"QUALI PROGRESSI DOPO TRE MESI DI GUERRA?"
di Andrea Becherucci

21-06-2022 -

Le autorità europee hanno stabilito che il 23 e 24 giugno il Consiglio valuterà se l'Ucraina possiede i requisiti per poter essere candidata all'adesione all'Unione europea. Il Parlamento europeo e la Commissione, quest'ultima per bocca della sua presidente Ursula von der Leyen, si sono già espressi favorevolmente a che l'Ucraina possa far parte in tempi ragionevolmente brevi, dell'UE. Questa decisione, però, comporterà sicuramente dei problemi con la Serbia, anch'essa paese candidato all'adesione e, attualmente, associato all'UE. La Serbia è in attesa dal 2014 di conoscere l'esito finale del negoziato ma i tempi si sono dilatati in parte anche a causa delle difficili relazioni intrattenute dal paese balcanico con il Kosovo. Parlando dell'adesione della Serbia all'UE, tuttavia, sarebbe opportuno anche ricordare quali siano i rapporti che legano questo paese alla Russia. Entrambe nazioni slave, di religione cristiano-ortodossa, la Serbia è un luogo dove Vladimir Putin gode di largo seguito, soprattutto in quanto considerato portatore di uno spirito che vorrebbe riunificare sotto l'egida della ‘grande madre Russia' tutte le etnie russofone o che, comunque facevano parte dell'impero zarista e poi dell'Unione Sovietica; allo stesso modo, il sogno della ‘grande Serbia' e il vittimismo presente fra le élites e la popolazione serba fanno sì che la figura di Putin venga identificata con quella di un vendicatore dei popoli oppressi ai quali la Serbia sente di appartenere. In Serbia non si è ancora dimenticato il bombardamento della NATO su Belgrado nel 1999 (con la sciagurata decisione dell'allora presidente del Consiglio Massimo D'Alema – che non aveva precedenti - di concedere la base di Aviano per consentire gli attacchi aerei). Anticipare, per motivi contingenti, la pratica di adesione dell'Ucraina rispetto a quella della Serbia aprirebbe certamente un contenzioso politico-diplomatico con quest'ultima e tuttavia, consentire alla Serbia l'entrata nell'UE senza che questa abbia almeno trovato un ragionevole modus vivendi con il Kosovo penalizzerebbe oltre ogni aspettativa l'Unione europea che verrebbe a trovarsi con una coesione interna fortemente a rischio.
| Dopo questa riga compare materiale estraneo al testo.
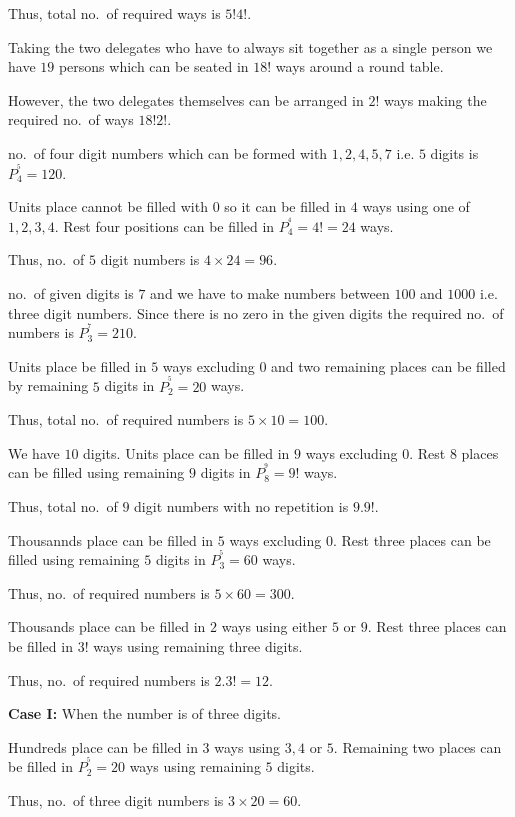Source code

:   Thus, total no.\ of required ways is $5!4!$.
\item Taking the two delegates who have to always sit together as a single person we have $19$ persons
  which can be seated in $18!$ ways around a round table.

  However, the two delegates themselves can be arranged in $2!$ ways making the required no.\ of ways
  $18!2!$.
\item no.\ of four digit numbers which can be formed with $1, 2, 4, 5, 7$ i.e. $5$ digits is $P_4^^5 = 120$.
\item Units place cannot be filled with $0$ so it can be filled in $4$ ways using one of $1, 2, 3, 4$. Rest
  four positions can be filled in $P_4^^4 = 4! = 24$ ways.

  Thus, no.\ of $5$ digit numbers is $4\times24 = 96$.
\item no.\ of given digits is $7$ and we have to make numbers between $100$ and $1000$ i.e. three digit
  numbers. Since there is no zero in the given digits the required no.\ of numbers is $P_3^^7 = 210$.
\item Units place be filled in $5$ ways excluding $0$ and two remaining places can be filled by remaining
  $5$ digits in $P_2^^5 = 20$ ways.

  Thus, total no.\ of required numbers is $5\times10 = 100$.
\item We have $10$ digits. Units place can be filled in $9$ ways excluding $0$. Rest $8$ places can be
  filled using remaining $9$ digits in $P_8^^9 = 9!$ ways.

  Thus, total no.\ of $9$ digit numbers with no repetition is $9.9!$.
\item Thousannds place can be filled in $5$ ways excluding $0$. Rest three places can be filled using
  remaining $5$ digits in $P_3^^5 = 60$ ways.

  Thus, no.\ of required numbers is $5\times60 = 300$.
\item Thousands place can be filled in $2$ ways using either $5$ or $9$. Rest three places can be filled in
  $3!$ ways using remaining three digits.

  Thus, no.\ of required numbers is $2.3! = 12$.
\item {\bf Case I:} When the number is of three digits.

  Hundreds place can be filled in $3$ ways using $3, 4$ or $5$. Remaining two places can be filled in
  $P_2^^5 = 20$ ways using remaining $5$ digits.

  Thus, no.\ of three digit numbers is $3\times20 = 60$.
Gli eventi più recenti, dalla crisi dei debiti sovrani alla pandemia fino alla guerra in Ucraina hanno dimostrato che il coefficiente di coesione raggiunto tra i paesi dell'Unione europea non è ancora quello auspicabile.

Quali possono essere i rimedi a questa situazione? Al netto dei problemi derivanti da adesioni di nuovi paesi, proviamo, di seguito, a elencarne qualcuno.

La pandemia ha portato a una parziale mutualizzazione dei debiti nazionali, favorendo così il superamento delle criticità che si erano presentate al momento di ridiscutere la governance della moneta unica. Tuttavia, questo primo passo è solo la precondizione per attuare veramente le modifiche ai trattati di cui, auspicabilmente, si dovrà discutere. L'approdo finale non potrà che essere la creazione di un ministro delle finanze europeo e la possibilità, per l'UE di aumentare le risorse proprie in bilancio attraverso, ad esempio, l'applicazione, in misura significativa, di una digital tax.

Altri due aspetti da riconsiderare alla luce della guerra in Ucraina sono una politica energetica comune che permetta ai paesi europei la non dipendenza esclusiva da un solo fornitore e una nuova attitudine dei paesi membri di fronte alla possibilità di mettere in comune una quota di risorse militari per costituire un esercito europeo. È notizia degli ultimi giorni che la Germania – paese che storicamente aveva rinunciato ad una politica militare attiva - ha destinato una somma pari a 100 miliardi di € per rinnovare la propria dotazione di armamenti. In questo modo si aprirebbe alla possibilità di surrogare o affiancare la NATO laddove questo si rendesse necessario ma in una forma più aderente agli interessi europei.